Here are two things I’ve learnt.

First, if you neglect your public services, you won’t be ready when a crisis hits. Nobody blames the government for the existence of the virus.

But the under-funding of the NHS, the abandonment of social care and the lack of investment in prevention, that’s all on their watch. That’s all down to them.

And it always ends this way with Tory governments:

Public services are neglected, cut-back, and left to decline. For a party called the Conservative Party, they don’t seem to conserve very much.

The second thing I’ve learnt is that a crisis reveals character like nothing else.

And I think we’ve learnt a lot about this Prime Minister. Tory backbenchers know it. His Cabinet knows it. We all know it.

He’s just not serious. He’s just not up to the job.

Whenever he encounters a problem, Johnson responds either by wishing it away or by lashing out.

He kept wishing away the problems with testing, pretending they didn’t exist. He wished away the problems with the Irish border. Then, when he finally realised what he’d signed up to, he lashed out and decided to break international law.

We’re all doing our bit to combat the virus by obeying the rule of six. Meanwhile the government won’t even obey the rule of law.

And this is the big difference between the Prime Minister and me:

While Boris Johnson was writing flippant columns about bendy bananas, I was defending victims and prosecuting terrorists.

While he was being sacked by a newspaper for making up quotes, I was fighting for justice and the rule of law.'


That is excellent stuff.
Not excellent stuff at all......wonderful stuff!
 
Ruth Davison is the only potential threat.

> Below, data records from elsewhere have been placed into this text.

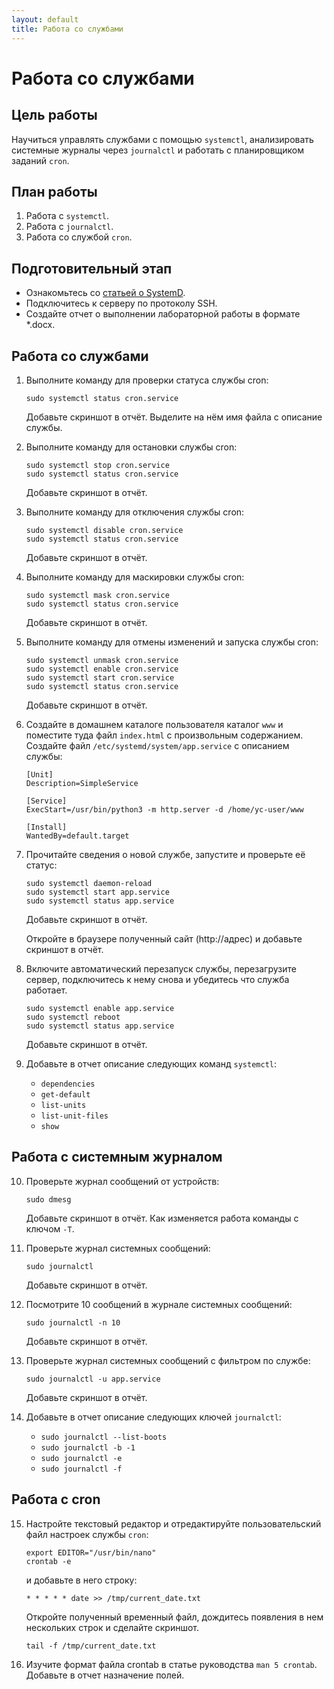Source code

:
 ```yaml
---
layout: default
title: Работа со службами
---
```


# Работа со службами

## Цель работы

Научиться управлять службами с помощью `systemctl`, анализировать системные журналы через `journalctl` и работать с планировщиком заданий `cron`.

## План работы

1. Работа с `systemctl`.
2. Работа с `journalctl`.
3. Работа со службой `cron`.

## Подготовительный этап

* Ознакомьтесь со [статьей о SystemD](https://habr.com/ru/companies/timeweb/articles/824146/).
* Подключитесь к серверу по протоколу SSH.
* Создайте отчет о выполнении лабораторной работы в формате *.docx.

## Работа со службами

1.  Выполните команду для проверки статуса службы cron:

    ```
    sudo systemctl status cron.service
    ```
    Добавьте скриншот в отчёт. Выделите на нём имя файла с описание службы.

2.  Выполните команду для остановки службы cron:

    ```
    sudo systemctl stop cron.service
    sudo systemctl status cron.service
    ```
    Добавьте скриншот в отчёт.

3.  Выполните команду для отключения службы cron:

    ```
    sudo systemctl disable cron.service
    sudo systemctl status cron.service
    ```
    Добавьте скриншот в отчёт.

4.  Выполните команду для маскировки службы cron:

    ```
    sudo systemctl mask cron.service
    sudo systemctl status cron.service
    ```
    Добавьте скриншот в отчёт.

5.  Выполните команду для отмены изменений и запуска службы cron:

    ```
    sudo systemctl unmask cron.service
    sudo systemctl enable cron.service
    sudo systemctl start cron.service
    sudo systemctl status cron.service
    ```
    Добавьте скриншот в отчёт.

6.  Создайте в домашнем каталоге пользователя каталог `www` и поместите туда файл `index.html` с произвольным содержанием. Создайте файл `/etc/systemd/system/app.service` с описанием службы:

    ```
    [Unit]
    Description=SimpleService

    [Service]
    ExecStart=/usr/bin/python3 -m http.server -d /home/yc-user/www

    [Install]
    WantedBy=default.target
    ```

7.  Прочитайте сведения о новой службе, запустите и проверьте её статус:

    ```
    sudo systemctl daemon-reload
    sudo systemctl start app.service
    sudo systemctl status app.service
    ```

    Добавьте скриншот в отчёт.

    Откройте в браузере полученный сайт (http://адрес) и добавьте скриншот в отчёт.


8.  Включите автоматический перезапуск службы, перезагрузите сервер, подключитесь к нему снова и убедитесь что служба работает.

    ```
    sudo systemctl enable app.service
    sudo systemctl reboot
    sudo systemctl status app.service
    ```

    Добавьте скриншот в отчёт.

9.  Добавьте в отчет описание следующих команд `systemctl`:

    - `dependencies`
    - `get-default`
    - `list-units`
    - `list-unit-files`
    - `show`

## Работа с системным журналом

10. Проверьте журнал сообщений от устройств:

    ```sudo dmesg```

    Добавьте скриншот в отчёт. Как изменяется работа команды с ключом `-T`.

11. Проверьте журнал системных сообщений:

    ```sudo journalctl```

    Добавьте скриншот в отчёт.

12. Посмотрите 10 сообщений в журнале системных сообщений:

    ```sudo journalctl -n 10```

    Добавьте скриншот в отчёт.

13. Проверьте журнал системных сообщений с фильтром по службе:
    
    ```sudo journalctl -u app.service```

    Добавьте скриншот в отчёт.

14. Добавьте в отчет описание следующих ключей `journalctl`:

    - `sudo journalctl --list-boots`
    - `sudo journalctl -b -1`
    - `sudo journalctl -e`
    - `sudo journalctl -f`

## Работа с cron

15. Настройте текстовый редактор и отредактируйте пользовательский файл настроек службы `cron`:

    ```
    export EDITOR="/usr/bin/nano"
    crontab -e
    ```

    и добавьте в него строку:

    ```
    * * * * * date >> /tmp/current_date.txt
    ```

    Откройте полученный временный файл, дождитесь появления в нем нескольких строк и сделайте скриншот.

    ```
    tail -f /tmp/current_date.txt
    ```

16. Изучите формат файла crontab в статье руководства `man 5 crontab`. Добавьте в отчет назначение полей.
 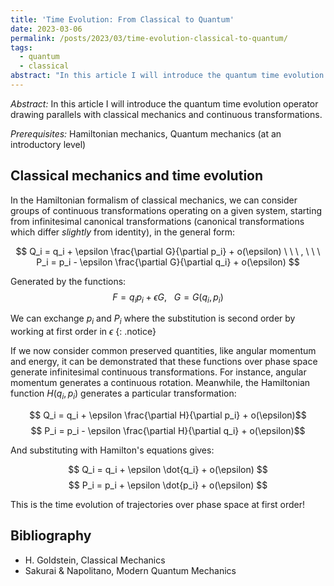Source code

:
 ```yaml
---
title: 'Time Evolution: From Classical to Quantum'
date: 2023-03-06
permalink: /posts/2023/03/time-evolution-classical-to-quantum/
tags:
  - quantum
  - classical
abstract: "In this article I will introduce the quantum time evolution operator drawing parallels with classical mechanics and continuous transformations"
---
```


_Abstract:_ In this article I will introduce the quantum time evolution operator drawing parallels with classical mechanics and continuous transformations.

_Prerequisites:_ Hamiltonian mechanics, Quantum mechanics (at an introductory level)

Classical mechanics and time evolution
------

In the Hamiltonian formalism of classical mechanics, we can consider groups of continuous transformations operating on a given system, starting from infinitesimal canonical transformations (canonical transformations which differ _slightly_ from identity), in the general form:

$$ Q_i = q_i + \epsilon \frac{\partial G}{\partial p_i} + o(\epsilon) \ \ \ , \ \ \ P_i = p_i - \epsilon \frac{\partial G}{\partial q_i} + o(\epsilon) $$

Generated by the functions:
$$ F = q_i p_i + \epsilon G, \ \ \ G = G(q_i, p_i) $$

We can exchange $p_i$ and $P_i$ where the substitution is second order by working at first order in $\epsilon$
{: .notice}

If we now consider common preserved quantities, like angular momentum and energy, it can be demonstrated that these functions over phase space generate infinitesimal continuous transformations. For instance, angular momentum generates a continuous rotation. Meanwhile, the Hamiltonian function $H(q_i, p_i)$ generates a particular transformation:

$$ Q_i = q_i + \epsilon \frac{\partial H}{\partial p_i} + o(\epsilon)$$
$$ P_i = p_i - \epsilon \frac{\partial H}{\partial q_i} + o(\epsilon)$$

And substituting with Hamilton's equations gives:

$$ Q_i = q_i + \epsilon \dot{q_i} + o(\epsilon) $$
$$ P_i = p_i + \epsilon \dot{p_i} + o(\epsilon) $$

This is the time evolution of trajectories over phase space at first order!


Bibliography
------
- H. Goldstein, Classical Mechanics
- Sakurai & Napolitano, Modern Quantum Mechanics
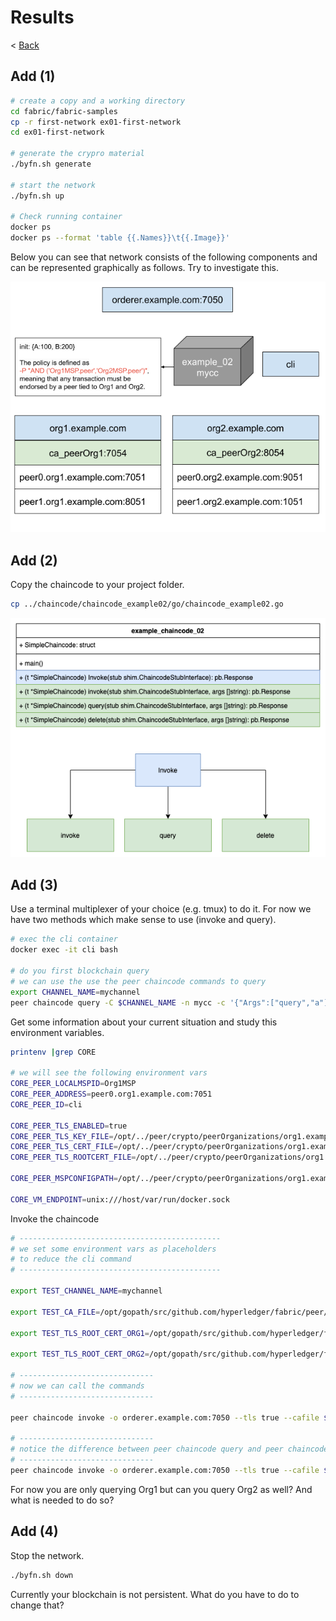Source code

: # Results
< [Back](./readme.md)

## Add (1) 
```bash
# create a copy and a working directory
cd fabric/fabric-samples
cp -r first-network ex01-first-network
cd ex01-first-network

# generate the crypro material
./byfn.sh generate

# start the network
./byfn.sh up  

# Check running container
docker ps 
docker ps --format 'table {{.Names}}\t{{.Image}}'
```
Below you can see that network consists of the following components and can be represented graphically as follows. Try to investigate this.

![byfn overview](Byfn-Overview.png "byfn overview")

## Add (2)
Copy the chaincode to your project folder.
```bash
cp ../chaincode/chaincode_example02/go/chaincode_example02.go
```
![cc_ex02](example_chaincode_02_3.png "cc_ex02")

## Add (3)
Use a terminal multiplexer of your choice (e.g. tmux) to do it. For now we have two methods which make sense to use (invoke and query).

```bash
# exec the cli container
docker exec -it cli bash

# do you first blockchain query
# we can use the use the peer chaincode commands to query 
export CHANNEL_NAME=mychannel
peer chaincode query -C $CHANNEL_NAME -n mycc -c '{"Args":["query","a"]}'

```
Get some information about your current situation and study this environment variables.
```bash
printenv |grep CORE

# we will see the following environment vars
CORE_PEER_LOCALMSPID=Org1MSP
CORE_PEER_ADDRESS=peer0.org1.example.com:7051
CORE_PEER_ID=cli

CORE_PEER_TLS_ENABLED=true
CORE_PEER_TLS_KEY_FILE=/opt/../peer/crypto/peerOrganizations/org1.example.com/peers/peer0.org1.example.com/tls/server.key
CORE_PEER_TLS_CERT_FILE=/opt/../peer/crypto/peerOrganizations/org1.example.com/peers/peer0.org1.example.com/tls/server.crt
CORE_PEER_TLS_ROOTCERT_FILE=/opt/../peer/crypto/peerOrganizations/org1.example.com/peers/peer0.org1.example.com/tls/ca.crt

CORE_PEER_MSPCONFIGPATH=/opt/../peer/crypto/peerOrganizations/org1.example.com/users/Admin@org1.example.com/msp

CORE_VM_ENDPOINT=unix:///host/var/run/docker.sock
```

Invoke the chaincode
```bash
# ---------------------------------------------
# we set some environment vars as placeholders 
# to reduce the cli command
# ---------------------------------------------

export TEST_CHANNEL_NAME=mychannel 

export TEST_CA_FILE=/opt/gopath/src/github.com/hyperledger/fabric/peer/crypto/ordererOrganizations/example.com/orderers/orderer.example.com/msp/tlscacerts/tlsca.example.com-cert.pem

export TEST_TLS_ROOT_CERT_ORG1=/opt/gopath/src/github.com/hyperledger/fabric/peer/crypto/peerOrganizations/org1.example.com/peers/peer0.org1.example.com/tls/ca.crt

export TEST_TLS_ROOT_CERT_ORG2=/opt/gopath/src/github.com/hyperledger/fabric/peer/crypto/peerOrganizations/org2.example.com/peers/peer0.org2.example.com/tls/ca.crt

# ------------------------------
# now we can call the commands
# ------------------------------

peer chaincode invoke -o orderer.example.com:7050 --tls true --cafile $TEST_CA_FILE -C $TEST_CHANNEL_NAME -n mycc --peerAddresses peer0.org1.example.com:7051 --tlsRootCertFiles $TEST_TLS_ROOT_CERT_ORG1 --peerAddresses peer0.org2.example.com:9051 --tlsRootCertFiles $TEST_TLS_ROOT_CERT_ORG2 -c '{"Args":["invoke","a","b","10"]}'

# ------------------------------
# notice the difference between peer chaincode query and peer chaincode invoke
# ------------------------------
peer chaincode invoke -o orderer.example.com:7050 --tls true --cafile $TEST_CA_FILE -C $TEST_CHANNEL_NAME -n mycc --peerAddresses peer0.org1.example.com:7051 --tlsRootCertFiles $TEST_TLS_ROOT_CERT_ORG1 --peerAddresses peer0.org2.example.com:9051 --tlsRootCertFiles $TEST_TLS_ROOT_CERT_ORG2 -c '{"Args":["query","b"]}'

```
For now you are only querying Org1 but can you query Org2 as well? And what is needed to do so?

## Add (4)
Stop the network.

```bash 
./byfn.sh down
```
Currently your blockchain is not persistent. What do you have to do to change that?
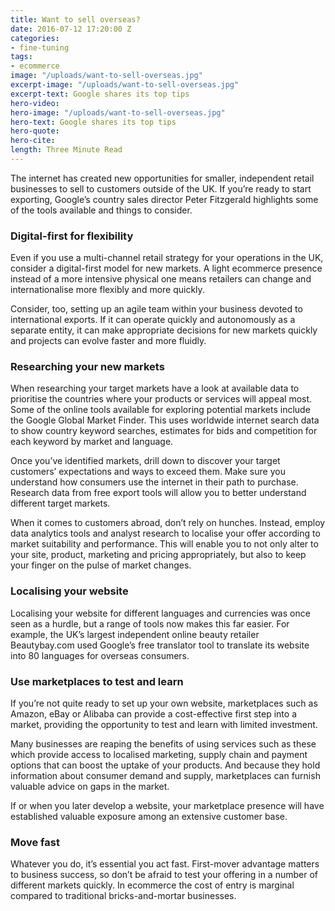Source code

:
 ```yaml
---
title: Want to sell overseas?
date: 2016-07-12 17:20:00 Z
categories:
- fine-tuning
tags:
- ecommerce
image: "/uploads/want-to-sell-overseas.jpg"
excerpt-image: "/uploads/want-to-sell-overseas.jpg"
excerpt-text: Google shares its top tips
hero-video: 
hero-image: "/uploads/want-to-sell-overseas.jpg"
hero-text: Google shares its top tips
hero-quote: 
hero-cite: 
length: Three Minute Read
---
```


The internet has created new opportunities for smaller, independent retail businesses to sell to customers outside of the UK. If you’re ready to start exporting, Google’s country sales director Peter Fitzgerald highlights some of the tools available and things to consider. 

### Digital-first for flexibility 

Even if you use a multi-channel retail strategy for your operations in the UK, consider a digital-first model for new markets. A light ecommerce presence instead of a more intensive physical one means retailers can change and internationalise more flexibly and more quickly. 

Consider, too, setting up an agile team within your business devoted to international exports. If it can operate quickly and autonomously as a separate entity, it can make appropriate decisions for new markets quickly and projects can evolve faster and more fluidly. 

### Researching your new markets

When researching your target markets have a look at available data to prioritise the countries where your products or services will appeal most. Some of the online tools available for exploring potential markets include the Google Global Market Finder. This uses worldwide internet search data to show country keyword searches, estimates for bids and competition for each keyword by market and language. 

Once you’ve identified markets, drill down to discover your target customers’ expectations and ways to exceed them. Make sure you understand how consumers use the internet in their path to purchase. Research data from free export tools will allow you to better understand different target markets. 

When it comes to customers abroad, don’t rely on hunches. Instead, employ data analytics tools and analyst research to localise your offer according to market suitability and performance. This will enable you to not only alter to your site, product, marketing and pricing appropriately, but also to keep your finger on the pulse of market changes. 

### Localising your website

Localising your website for different languages and currencies was once seen as a hurdle, but a range of tools now makes this far easier. For example, the UK’s largest independent online beauty retailer Beautybay.com used Google’s free translator tool to translate its website into 80 languages for overseas consumers. 

### Use marketplaces to test and learn 

If you’re not quite ready to set up your own website, marketplaces such as Amazon, eBay or Alibaba can provide a cost-effective first step into a market, providing the opportunity to test and learn with limited investment.

Many businesses are reaping the benefits of using services such as these which provide access to localised marketing, supply chain and payment options that can boost the uptake of your products. And because they hold information about consumer demand and supply, marketplaces can furnish valuable advice on gaps in the market. 

If or when you later develop a website, your marketplace presence will have established valuable exposure among an extensive customer base. 

### Move fast

Whatever you do, it’s essential you act fast. First-mover advantage matters to business success, so don’t be afraid to test your offering in a number of different markets quickly. In ecommerce the cost of entry is marginal compared to traditional bricks-and-mortar businesses. 
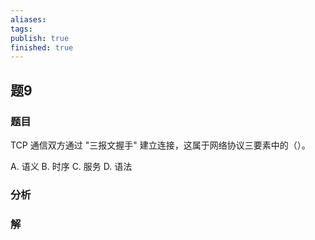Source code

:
```yaml
---
aliases: 
tags: 
publish: true
finished: true
---
```

## 题9
### 题目
TCP 通信双方通过 "三报文握手" 建立连接，这属于网络协议三要素中的（）。

A. 语义 B. 时序 C. 服务 D. 语法
### 分析

### 解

God knows why she’s a Tory
She seems to have a heart and some principles
Let’s just hope she carries on having babies up in Bonny Scotland because they have no one else the public will vote for versus our man kier 👍👍👍
 
Ruth Davison is the only potential threat. God knows why she’s a Tory
She seems to have a heart and some principles
Let’s just hope she carries on having babies up in Bonny Scotland because they have no one else the public will vote for versus our man kier 👍👍👍

She’s an MSP and will then go into the HOL, she’d have to become an MP to become leader.
 
"You have to be in power to change things. It's as simple as that."

Why would any people give you power if you were not asking for change before an election?


your not asking for 'politicians' to say one thing and do another, are you ?

No I'm not. Not even sure how you reached that conclusion from what I wrote to be honest. I also certainly didn't say or imply, don't offer change.